Version 0 of A Case for Accessor Functions

Updated 2004-05-08 11:56:42

Philip Quaife 8 May 2004.

In musing over A Case for Metaprogramming and Dictionaries as arrays I have had some new thoughts on a concept that advances the unification of arrays lists and others by way of the $ notation.

Introduction We access variables using the set command. We also use $ as an alias for set (but with slightly different parsing rules for the variable name).

When it comes to to acessing parts of a variables value we resort to functions specific for the type of data that the variable contains.

  ie lindex - for lists , string range - for strings.

Each data type has a plethora of associated functions for manipulating a datum.

The following is a conceptual change to the handling of a tclObjType that allows a more uniform acessor method.

The acessor model is usually found in OO languages where all object properties are hidden and can only be read/written through object methods. Usually all objects support the same getter and setter method names for consistence.

In TCL we only expose a "string" as our public property. This allows us to use other representations for optimizations when strings are not the most appropriate format without affecting code that uses our object types. We see this in mathmatical expressions for example.

Take the following:

   interp alias {} get {} set
   set x Hello
   set x -> Hello
   get x -> Hello

We see that the semantics of get/set are not disimilar. While in TCL we use the duality of set for both operations, consider for the moment that we use the get/set model. We also implement this by way of extending the internal tclObjType handler to have pointers for getter/setter functions.

Now take the following:

   command $var
   command $var(key)

These can be interpreted as:

   command [get var] is the same as [set var]
   command [get var key]

The meaning of:

    $var(key)

currently is: get the variable from the hash var that has the key key and return it's tclObj datum.

The new meaning would be: call the tclObjType accessor function for the variable var requesting the part key .

When a varible has a type of assocArray (new obj type) then the key would refer to an entry in an attached associative array whose value is a tcl variable structure.

Note there is no inherent meaning of the interpretation of key. Each tclObjType will use key as appropriate.

Some subsequent examples will clarify this.
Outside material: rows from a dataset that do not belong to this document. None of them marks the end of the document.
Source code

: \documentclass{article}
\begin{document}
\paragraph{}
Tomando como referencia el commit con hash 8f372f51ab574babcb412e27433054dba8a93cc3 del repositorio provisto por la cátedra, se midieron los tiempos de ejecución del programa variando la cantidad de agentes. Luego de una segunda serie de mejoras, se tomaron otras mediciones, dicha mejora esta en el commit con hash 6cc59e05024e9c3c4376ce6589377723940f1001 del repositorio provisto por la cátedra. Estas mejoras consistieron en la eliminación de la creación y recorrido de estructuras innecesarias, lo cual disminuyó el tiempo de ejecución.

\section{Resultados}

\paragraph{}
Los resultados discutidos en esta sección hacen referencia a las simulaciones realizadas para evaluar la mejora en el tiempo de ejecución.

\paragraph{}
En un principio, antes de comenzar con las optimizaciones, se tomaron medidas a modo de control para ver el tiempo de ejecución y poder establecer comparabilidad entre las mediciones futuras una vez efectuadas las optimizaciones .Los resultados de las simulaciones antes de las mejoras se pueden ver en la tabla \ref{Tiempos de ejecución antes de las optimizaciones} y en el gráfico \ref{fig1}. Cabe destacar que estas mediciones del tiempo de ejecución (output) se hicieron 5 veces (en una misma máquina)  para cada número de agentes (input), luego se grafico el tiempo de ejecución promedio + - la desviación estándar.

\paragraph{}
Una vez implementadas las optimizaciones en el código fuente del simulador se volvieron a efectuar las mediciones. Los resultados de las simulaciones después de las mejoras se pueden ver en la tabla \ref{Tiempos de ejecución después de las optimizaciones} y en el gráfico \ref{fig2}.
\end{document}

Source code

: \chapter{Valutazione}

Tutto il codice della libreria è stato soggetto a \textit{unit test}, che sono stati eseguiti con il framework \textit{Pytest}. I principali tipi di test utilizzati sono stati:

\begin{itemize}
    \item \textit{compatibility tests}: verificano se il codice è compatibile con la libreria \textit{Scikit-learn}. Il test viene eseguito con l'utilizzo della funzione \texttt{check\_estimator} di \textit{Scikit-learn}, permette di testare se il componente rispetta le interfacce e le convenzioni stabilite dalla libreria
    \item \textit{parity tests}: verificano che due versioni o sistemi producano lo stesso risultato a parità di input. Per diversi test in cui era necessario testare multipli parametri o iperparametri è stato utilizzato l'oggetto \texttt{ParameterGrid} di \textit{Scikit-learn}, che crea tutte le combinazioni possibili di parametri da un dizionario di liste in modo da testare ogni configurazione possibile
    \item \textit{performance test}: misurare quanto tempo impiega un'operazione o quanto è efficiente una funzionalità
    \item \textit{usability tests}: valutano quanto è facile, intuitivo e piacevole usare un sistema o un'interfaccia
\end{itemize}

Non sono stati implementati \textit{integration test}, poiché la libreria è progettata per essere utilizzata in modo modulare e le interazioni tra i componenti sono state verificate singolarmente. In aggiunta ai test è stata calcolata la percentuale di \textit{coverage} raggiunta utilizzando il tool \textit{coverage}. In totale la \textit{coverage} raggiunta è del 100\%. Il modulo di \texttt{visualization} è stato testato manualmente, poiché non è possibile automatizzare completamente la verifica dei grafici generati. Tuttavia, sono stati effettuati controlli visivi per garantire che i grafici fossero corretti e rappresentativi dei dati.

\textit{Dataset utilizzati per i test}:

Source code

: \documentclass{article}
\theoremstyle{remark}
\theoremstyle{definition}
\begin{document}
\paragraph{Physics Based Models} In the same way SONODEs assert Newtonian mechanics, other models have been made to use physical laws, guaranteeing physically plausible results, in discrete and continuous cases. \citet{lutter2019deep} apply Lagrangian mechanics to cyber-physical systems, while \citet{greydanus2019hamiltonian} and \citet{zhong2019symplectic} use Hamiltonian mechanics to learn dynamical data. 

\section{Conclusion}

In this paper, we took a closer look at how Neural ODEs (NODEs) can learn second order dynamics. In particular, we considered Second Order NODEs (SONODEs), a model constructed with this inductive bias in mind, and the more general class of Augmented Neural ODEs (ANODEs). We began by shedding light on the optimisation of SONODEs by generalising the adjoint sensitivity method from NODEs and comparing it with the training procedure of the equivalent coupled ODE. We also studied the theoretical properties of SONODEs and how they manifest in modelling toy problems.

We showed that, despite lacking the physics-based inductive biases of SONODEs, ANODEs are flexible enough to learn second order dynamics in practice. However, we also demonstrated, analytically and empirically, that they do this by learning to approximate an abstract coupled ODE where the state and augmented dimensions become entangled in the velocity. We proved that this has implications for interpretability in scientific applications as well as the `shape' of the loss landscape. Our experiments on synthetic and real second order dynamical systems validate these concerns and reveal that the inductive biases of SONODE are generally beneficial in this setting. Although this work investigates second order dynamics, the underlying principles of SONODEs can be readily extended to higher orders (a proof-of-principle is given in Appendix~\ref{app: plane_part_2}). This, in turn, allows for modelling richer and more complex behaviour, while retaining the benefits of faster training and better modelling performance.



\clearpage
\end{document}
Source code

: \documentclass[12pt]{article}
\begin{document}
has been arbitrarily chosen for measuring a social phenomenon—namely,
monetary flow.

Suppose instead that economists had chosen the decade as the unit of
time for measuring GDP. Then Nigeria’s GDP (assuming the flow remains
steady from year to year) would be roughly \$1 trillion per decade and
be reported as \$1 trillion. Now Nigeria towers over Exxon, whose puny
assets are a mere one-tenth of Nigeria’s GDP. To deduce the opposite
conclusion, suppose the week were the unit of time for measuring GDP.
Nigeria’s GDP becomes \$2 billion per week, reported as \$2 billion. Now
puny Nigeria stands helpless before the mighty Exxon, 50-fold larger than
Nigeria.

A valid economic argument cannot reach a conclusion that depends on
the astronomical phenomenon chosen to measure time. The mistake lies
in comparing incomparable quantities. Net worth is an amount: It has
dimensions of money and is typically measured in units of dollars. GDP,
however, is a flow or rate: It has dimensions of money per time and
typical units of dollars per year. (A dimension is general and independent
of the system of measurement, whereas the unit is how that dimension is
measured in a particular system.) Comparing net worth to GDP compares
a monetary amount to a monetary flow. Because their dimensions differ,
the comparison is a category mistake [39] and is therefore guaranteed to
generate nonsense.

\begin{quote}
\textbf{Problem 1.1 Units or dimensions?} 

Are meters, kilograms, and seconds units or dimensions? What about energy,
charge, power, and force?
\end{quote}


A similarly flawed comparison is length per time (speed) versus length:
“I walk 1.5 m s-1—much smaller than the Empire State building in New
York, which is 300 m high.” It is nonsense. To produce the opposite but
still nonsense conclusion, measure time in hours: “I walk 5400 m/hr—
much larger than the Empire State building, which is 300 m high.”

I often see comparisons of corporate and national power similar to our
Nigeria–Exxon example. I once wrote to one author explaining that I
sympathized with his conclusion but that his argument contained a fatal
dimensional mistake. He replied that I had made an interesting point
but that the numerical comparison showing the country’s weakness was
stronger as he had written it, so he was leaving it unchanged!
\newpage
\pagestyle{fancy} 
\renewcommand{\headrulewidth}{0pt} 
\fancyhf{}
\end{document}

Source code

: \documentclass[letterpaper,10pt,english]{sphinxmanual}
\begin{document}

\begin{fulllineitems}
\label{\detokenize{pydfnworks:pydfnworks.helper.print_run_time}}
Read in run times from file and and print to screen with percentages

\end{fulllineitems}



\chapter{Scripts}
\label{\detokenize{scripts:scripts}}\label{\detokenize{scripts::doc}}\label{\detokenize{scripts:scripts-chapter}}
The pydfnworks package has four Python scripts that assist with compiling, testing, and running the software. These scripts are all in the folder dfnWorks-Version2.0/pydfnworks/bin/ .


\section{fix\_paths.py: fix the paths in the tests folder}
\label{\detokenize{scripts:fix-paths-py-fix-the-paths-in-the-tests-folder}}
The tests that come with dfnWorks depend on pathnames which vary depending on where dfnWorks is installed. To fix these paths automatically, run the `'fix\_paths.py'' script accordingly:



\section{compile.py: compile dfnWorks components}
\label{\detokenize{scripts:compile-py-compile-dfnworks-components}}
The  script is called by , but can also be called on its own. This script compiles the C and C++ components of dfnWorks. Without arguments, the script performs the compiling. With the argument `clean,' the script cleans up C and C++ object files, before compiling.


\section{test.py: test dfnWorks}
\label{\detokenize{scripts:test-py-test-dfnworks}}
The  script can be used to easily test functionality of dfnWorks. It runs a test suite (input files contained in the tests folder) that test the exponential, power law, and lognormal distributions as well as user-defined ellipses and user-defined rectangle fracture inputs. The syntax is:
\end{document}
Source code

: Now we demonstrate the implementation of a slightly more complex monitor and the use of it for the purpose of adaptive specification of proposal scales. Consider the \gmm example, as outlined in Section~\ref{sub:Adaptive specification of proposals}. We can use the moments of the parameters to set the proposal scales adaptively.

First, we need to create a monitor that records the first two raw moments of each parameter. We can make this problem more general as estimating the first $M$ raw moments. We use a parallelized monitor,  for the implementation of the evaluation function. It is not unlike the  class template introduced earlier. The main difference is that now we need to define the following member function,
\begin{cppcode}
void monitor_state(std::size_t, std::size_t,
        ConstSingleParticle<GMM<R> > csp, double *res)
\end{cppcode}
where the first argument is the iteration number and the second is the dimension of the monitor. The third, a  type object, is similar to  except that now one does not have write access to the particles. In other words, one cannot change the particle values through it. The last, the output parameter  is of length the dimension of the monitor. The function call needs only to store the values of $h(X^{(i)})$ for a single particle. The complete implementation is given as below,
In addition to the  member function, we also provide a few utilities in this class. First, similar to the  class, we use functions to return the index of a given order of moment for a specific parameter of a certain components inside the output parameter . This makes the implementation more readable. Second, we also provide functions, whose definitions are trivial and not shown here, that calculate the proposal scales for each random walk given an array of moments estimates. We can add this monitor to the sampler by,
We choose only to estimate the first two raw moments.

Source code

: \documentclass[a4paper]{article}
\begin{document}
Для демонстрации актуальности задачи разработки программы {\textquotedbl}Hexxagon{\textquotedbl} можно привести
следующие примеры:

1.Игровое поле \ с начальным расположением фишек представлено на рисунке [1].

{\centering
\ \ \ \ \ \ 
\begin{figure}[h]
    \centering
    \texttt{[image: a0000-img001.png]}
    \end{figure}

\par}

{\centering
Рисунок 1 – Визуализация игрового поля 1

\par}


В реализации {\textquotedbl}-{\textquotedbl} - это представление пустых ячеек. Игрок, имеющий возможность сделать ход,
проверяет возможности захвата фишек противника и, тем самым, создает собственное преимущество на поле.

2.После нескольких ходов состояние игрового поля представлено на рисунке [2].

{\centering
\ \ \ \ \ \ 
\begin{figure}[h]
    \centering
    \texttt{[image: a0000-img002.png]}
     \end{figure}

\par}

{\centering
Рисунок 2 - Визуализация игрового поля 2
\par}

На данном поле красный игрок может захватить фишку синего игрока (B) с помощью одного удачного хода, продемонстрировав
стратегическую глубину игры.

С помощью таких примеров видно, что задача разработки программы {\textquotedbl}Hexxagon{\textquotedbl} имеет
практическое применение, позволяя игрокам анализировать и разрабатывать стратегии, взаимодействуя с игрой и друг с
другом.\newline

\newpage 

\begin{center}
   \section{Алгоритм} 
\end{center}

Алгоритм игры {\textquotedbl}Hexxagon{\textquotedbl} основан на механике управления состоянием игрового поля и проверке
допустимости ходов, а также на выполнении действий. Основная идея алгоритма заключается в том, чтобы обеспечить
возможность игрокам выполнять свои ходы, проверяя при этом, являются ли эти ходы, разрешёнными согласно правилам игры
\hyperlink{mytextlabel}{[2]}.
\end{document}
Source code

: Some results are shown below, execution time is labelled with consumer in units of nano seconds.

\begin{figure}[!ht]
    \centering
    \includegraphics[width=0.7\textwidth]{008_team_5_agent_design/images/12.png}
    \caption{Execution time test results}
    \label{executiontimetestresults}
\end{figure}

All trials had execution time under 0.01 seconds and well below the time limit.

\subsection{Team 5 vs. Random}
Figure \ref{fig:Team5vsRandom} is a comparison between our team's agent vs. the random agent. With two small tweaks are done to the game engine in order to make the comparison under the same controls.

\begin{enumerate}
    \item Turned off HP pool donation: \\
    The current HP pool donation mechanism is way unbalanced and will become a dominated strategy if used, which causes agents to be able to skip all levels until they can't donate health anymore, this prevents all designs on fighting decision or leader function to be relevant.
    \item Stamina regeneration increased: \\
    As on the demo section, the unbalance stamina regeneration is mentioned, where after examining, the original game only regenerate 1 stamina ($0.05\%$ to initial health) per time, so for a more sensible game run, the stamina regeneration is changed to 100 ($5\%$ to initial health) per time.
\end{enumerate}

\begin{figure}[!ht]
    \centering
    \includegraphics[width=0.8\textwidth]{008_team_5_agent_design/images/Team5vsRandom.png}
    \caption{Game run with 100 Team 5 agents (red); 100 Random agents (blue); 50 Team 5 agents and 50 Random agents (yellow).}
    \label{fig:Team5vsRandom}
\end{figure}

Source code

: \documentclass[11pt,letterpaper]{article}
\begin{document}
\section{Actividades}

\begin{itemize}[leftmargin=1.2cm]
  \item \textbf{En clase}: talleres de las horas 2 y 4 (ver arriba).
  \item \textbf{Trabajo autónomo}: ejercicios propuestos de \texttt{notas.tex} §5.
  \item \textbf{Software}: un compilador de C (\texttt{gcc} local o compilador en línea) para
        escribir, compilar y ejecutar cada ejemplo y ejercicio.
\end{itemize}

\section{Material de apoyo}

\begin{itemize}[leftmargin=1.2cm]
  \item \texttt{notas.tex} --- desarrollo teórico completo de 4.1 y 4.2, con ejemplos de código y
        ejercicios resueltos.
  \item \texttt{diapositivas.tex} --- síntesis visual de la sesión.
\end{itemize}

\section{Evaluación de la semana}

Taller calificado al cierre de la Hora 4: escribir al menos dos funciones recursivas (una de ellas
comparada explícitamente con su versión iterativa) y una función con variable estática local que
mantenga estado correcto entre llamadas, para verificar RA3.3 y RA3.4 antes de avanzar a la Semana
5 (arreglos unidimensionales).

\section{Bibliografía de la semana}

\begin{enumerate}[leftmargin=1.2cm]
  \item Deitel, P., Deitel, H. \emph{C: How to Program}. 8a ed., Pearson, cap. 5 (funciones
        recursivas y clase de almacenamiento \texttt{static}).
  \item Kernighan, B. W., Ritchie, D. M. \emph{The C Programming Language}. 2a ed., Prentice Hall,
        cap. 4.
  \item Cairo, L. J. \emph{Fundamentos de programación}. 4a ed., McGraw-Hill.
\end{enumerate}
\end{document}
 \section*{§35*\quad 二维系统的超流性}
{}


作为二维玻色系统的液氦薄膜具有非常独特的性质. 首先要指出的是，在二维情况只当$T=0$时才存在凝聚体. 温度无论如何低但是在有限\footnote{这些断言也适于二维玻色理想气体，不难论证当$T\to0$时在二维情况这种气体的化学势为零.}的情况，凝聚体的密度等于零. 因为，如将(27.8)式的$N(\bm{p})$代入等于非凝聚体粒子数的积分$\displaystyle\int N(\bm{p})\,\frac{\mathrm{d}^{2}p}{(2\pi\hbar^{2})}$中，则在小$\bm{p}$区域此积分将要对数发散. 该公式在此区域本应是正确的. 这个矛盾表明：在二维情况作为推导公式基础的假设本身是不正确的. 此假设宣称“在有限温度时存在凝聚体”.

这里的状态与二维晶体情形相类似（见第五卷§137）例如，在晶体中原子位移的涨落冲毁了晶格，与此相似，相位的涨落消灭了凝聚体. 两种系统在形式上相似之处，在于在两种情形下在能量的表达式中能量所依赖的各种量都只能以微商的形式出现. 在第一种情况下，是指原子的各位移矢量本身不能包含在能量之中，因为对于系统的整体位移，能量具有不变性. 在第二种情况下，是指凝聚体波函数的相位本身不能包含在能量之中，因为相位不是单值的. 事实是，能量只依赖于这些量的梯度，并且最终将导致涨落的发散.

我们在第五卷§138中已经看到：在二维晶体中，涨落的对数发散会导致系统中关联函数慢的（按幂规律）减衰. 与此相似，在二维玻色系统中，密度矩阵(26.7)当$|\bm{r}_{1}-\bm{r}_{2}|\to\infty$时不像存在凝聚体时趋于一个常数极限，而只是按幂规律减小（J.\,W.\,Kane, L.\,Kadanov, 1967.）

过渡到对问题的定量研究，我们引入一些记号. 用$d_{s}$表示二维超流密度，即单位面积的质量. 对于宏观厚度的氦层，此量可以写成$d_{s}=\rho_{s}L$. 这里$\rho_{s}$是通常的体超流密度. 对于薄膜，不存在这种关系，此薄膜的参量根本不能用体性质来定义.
Now we see why we cannot use the duality of set for both read and write. We now have extended the get proc to have a second argument that we will apply the notation of:

   part

We think of the value within the parentheses as a request for part of the whole. Such as with an array, we request one of the elements not all of them.

By definition when there is no parentheses then we are requesting the whole of the datum.

The raison d'etre for this change in interpretation of the notation: $var(index), Is to allow a common syntax regardless of internal representation, as well as extensibility.

Rather than limiting the notation to arrays we are free to apply the notation to any tclObjType.

Note we will also have to change the implimentation of set to call the setter method of the tylObjType for the variable when given a variable notation of: var(key). In all likelyhood we would change set to set var part value notation.

Benefits

  1. Unified syntax.
  2. Extensibility.
  3. less obfusacation of the meaning of the statements.

Contradictions

  1. The main problem in the implementation of this construct is that associative arrays are a cludge that has never been

reworked when objifying tcl variables.

  1. A associative array is an abstract quantity, so how do you call setter/getter functions when you don't know the type of data associated with the variable until you have accessed it?
  2. Performance. While a reference to a scalar will degenerate to a call to set which will be byte coded out of existance, and an array reference will turn into a cached hash lookup, commands such as lindex and string range will not be able to be bytecoded when called as accessors through the $ notation (due to run type type determination).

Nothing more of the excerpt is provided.